I understand the practice in England to be, that a banker who has discounted notes for his customer may prove for the whole money as so much lent the customer, exhibiting a list of his notes or bills, which are called securities. Any deposit the banker has in hand would come out of this sum total. If, however, any bill or note is paid by other parties after the proof has been admitted, its amount is to be deducted from the total debt proved. In other words, the proof is considered as made on each note or bill separately, though not so in form. See Ex parte Burn, 2 Rose, 55; Ex parte Barratt, 1 Glyn & J. 327; Ex parte Hornby, De Gex, 69.

It is plain, that, if it were our practice to prove in this way, we could only require such notes and bills to be struck out as were paid by the parties primarily bound to pay them; because all sureties and indorsers, and other persons in similar relation to the bankrupt, can retain the proof of the creditor against the estate of the principal debtor: and I suppose this to be the law of England too, though it has not been applied there to this precise case. The effect of such a mode of proof, and of such subsequent modification of it as obtains in England, would be, that the set-off would practically be applied pro rata to the whole primary debt of the bankrupt, and to so much of the debt which he had contracted as indorser or surety for others as they were not able to meet; which is the result I have reached by a somewhat different way.

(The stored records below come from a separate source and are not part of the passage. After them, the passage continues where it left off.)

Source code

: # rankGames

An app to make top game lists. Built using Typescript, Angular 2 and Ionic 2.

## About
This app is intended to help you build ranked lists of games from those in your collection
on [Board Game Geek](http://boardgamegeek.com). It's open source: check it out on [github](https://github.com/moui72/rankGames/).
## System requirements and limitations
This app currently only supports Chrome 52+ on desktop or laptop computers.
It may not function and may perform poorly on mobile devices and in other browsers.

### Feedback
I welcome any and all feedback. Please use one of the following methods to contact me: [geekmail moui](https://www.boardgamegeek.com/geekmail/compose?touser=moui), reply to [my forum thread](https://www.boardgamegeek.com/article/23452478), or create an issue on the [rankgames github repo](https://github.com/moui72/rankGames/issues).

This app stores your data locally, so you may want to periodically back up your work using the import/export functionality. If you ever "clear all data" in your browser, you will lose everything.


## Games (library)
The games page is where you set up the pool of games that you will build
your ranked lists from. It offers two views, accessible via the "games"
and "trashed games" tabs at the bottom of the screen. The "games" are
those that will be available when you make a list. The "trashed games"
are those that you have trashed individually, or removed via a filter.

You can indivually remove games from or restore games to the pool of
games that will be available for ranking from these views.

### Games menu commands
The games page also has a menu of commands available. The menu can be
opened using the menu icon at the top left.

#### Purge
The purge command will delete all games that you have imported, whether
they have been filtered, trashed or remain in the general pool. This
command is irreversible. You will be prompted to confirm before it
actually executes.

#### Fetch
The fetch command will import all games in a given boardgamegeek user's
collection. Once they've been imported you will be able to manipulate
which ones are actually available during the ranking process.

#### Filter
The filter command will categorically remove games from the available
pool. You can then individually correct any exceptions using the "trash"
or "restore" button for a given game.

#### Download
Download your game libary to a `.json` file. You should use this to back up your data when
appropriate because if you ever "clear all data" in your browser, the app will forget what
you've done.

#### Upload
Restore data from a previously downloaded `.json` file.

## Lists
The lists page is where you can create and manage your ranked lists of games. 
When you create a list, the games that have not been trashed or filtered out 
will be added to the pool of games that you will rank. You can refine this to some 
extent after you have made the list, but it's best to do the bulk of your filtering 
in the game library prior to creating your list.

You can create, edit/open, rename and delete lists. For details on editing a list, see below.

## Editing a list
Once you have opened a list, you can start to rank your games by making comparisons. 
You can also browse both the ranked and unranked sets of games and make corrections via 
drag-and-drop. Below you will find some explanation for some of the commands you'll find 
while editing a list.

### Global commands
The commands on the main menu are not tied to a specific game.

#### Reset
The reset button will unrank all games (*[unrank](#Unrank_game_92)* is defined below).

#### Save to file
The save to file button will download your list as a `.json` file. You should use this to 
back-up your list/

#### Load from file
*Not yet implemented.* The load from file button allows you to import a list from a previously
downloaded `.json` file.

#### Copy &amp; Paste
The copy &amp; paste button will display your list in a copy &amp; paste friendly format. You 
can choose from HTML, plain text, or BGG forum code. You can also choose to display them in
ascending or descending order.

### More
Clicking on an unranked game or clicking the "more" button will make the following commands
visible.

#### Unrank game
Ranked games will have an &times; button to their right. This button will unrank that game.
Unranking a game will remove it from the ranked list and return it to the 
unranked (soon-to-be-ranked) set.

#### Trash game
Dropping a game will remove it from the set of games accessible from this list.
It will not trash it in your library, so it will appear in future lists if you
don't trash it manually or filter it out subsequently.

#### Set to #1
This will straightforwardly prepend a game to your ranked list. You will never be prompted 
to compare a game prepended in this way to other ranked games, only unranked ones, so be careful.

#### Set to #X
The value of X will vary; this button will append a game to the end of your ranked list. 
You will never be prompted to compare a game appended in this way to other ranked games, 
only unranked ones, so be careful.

In this district, it is not the law, and I suppose it is not the custom of bankers, to consider the discounts as money lent, and the notes as security; but each note is treated as a separate contract, and is to be so proved in bankruptcy. This is undoubtedly the law of Massachusetts; but the law of England seems to amount to nearly the same in practice, with the important exception, that the banker there can vote on his whole debt at the first meeting, while here he can vote only on the absolute debt, reserving his proof against the bankrupt as drawer or indorser until the several notes or bills shall have been dishonored,—a practice which seems simple and just, and which puts a holder of notes, which he has bought in the market, on the same footing with the banker who has originally discounted them for the person who afterwards becomes bankrupt.

There is a class of cases, bearing some resemblance to the present, which tend to support the rule I adopt. The several indorsers of the bankrupt's notes are considered as quasi sureties for him. If, therefore, they pay the notes, they can stand in the place of the bank; and they have an equity to say that any security or set-off which the creditor holds shall be duly applied towards the debt. This is admitted law. Now, in many cases where a creditor has had a surety for a specific part of his debt, and has proved the whole debt against the bankrupt principal, it has been held that he must give credit for the dividends pro rata, so as to relieve the surety in the proportion that the debt for which he is liable bears to the whole. This doctrine has been applied where there were several guarantors or sureties for given amounts, and to the case of accommodation acceptances, where the acceptors, having paid the bills, were subrogated to their proportion of the whole debt proved against the principal. I see no distinction in the doctrine, but only in the mode of its application between that case and this. Here is a sum of money which the law says shall be a payment, not of any particular part, but generally, of the debt of the bank; and I think each indorser may say that he has an interest in so much of it as will be represented by the note he has indorsed compared to the whole debt Cases involving the principle which I refer to are Ex parte Turner, 3 Ves. 243; Ex parte Rushforth, 10 Ves. 409; In re Plummer, 1 Phil. Ch. 56; Hobson v. Bass, 6 Ch. App. 792; Paley v. Field, 12 Ves. 435; Bard well v. Lydall, 7 Bing. 489; Gray v. Seckham, 7 Ch. App. 680. I have treated this as a case between an assignee and a creditor, because the bankrupt in a composition case stands, as to set-off, in the position of an assignee, if none has been appointed. The credit is to be set against the aggregate debt of the bank, not including any notes upon which the bankrupt is surety, unless the principals are insolvent.

1 [Reported by Hon. John Lowell, LL. D., District Judge, and here reprinted by permission.]